Farringdon is a locality in the Queanbeyan–Palerang Regional Council, New South Wales, Australia. It is located about 17 km southwest of Braidwood on the western bank of the Shoalhaven River. At the , it had a population of 21.

The area now known as Farringdon lies on the traditional lands of Walbanga people, a group of Yuin. It was known by early settlers originally as Jinero or Jineroo, a settler rendering of an Aboriginal word. After settler colonisation, the area lay within the Nineteen Counties that were opened to settlement. The name, 'Farringdon' is from an early land grant known as 'Farringdon Park' or just 'Farringdon'. It was by such early land grants that the land in the area was taken from the Walbanga, and what would later be known as native title was extinguished.

Major William Sandys Elrington took up a land grant, known as 'Mount Elrington', in 1827. Elrington had a 29-year military career, including service in the Peninsula War, before selling his commission and migrating to Australia.

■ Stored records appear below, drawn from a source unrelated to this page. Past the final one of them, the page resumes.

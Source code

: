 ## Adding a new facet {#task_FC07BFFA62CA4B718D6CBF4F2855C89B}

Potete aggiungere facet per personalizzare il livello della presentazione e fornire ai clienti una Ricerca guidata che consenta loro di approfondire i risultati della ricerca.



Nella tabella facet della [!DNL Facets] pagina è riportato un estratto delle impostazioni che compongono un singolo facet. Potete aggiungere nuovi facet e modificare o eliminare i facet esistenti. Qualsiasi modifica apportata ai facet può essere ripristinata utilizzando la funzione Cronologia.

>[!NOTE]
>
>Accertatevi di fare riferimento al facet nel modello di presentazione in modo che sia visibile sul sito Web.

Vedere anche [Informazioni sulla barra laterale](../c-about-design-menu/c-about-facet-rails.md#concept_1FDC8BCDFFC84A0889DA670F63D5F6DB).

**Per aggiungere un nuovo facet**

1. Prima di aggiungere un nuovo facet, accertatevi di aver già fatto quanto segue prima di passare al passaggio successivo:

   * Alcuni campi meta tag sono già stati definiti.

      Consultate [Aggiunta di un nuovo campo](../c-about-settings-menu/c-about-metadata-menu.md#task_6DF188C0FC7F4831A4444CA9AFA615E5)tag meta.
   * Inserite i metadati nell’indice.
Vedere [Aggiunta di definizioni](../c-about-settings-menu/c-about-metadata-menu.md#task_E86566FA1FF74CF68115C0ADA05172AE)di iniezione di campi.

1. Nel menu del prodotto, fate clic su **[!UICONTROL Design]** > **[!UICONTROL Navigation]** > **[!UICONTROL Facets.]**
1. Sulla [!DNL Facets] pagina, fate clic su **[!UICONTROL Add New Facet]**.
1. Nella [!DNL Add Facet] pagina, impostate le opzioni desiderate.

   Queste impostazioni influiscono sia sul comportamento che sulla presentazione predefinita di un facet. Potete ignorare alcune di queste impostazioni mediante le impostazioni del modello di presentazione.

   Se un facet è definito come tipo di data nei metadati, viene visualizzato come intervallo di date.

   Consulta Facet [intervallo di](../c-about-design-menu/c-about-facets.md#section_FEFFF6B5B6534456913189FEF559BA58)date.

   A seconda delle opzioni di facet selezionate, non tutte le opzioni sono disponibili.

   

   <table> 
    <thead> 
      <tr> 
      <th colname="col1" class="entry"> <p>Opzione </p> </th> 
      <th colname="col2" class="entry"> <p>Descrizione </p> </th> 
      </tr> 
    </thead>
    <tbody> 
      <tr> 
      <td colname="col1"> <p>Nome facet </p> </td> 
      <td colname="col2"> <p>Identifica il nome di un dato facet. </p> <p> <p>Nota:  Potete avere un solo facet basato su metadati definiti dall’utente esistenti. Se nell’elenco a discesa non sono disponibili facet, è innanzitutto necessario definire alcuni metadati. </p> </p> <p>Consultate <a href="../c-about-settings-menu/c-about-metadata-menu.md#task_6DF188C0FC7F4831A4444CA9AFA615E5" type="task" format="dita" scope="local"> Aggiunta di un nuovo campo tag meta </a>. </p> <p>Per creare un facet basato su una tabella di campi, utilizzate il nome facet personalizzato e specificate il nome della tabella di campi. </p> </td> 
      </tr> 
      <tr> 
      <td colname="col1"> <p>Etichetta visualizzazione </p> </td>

Elrington sold his land and left Australia for good, in 1846.

His former home, still known as 'Mount Elrington', is renowned for its historic garden. The garden was begun by Elrington, who brought many of the trees and shrubs from England. Elrington worked his land using convict labour, and his old home retained its small prison, complete with leg irons, until the early 1920s.

Farringdon had a "half-time" school from 1867 to 1894.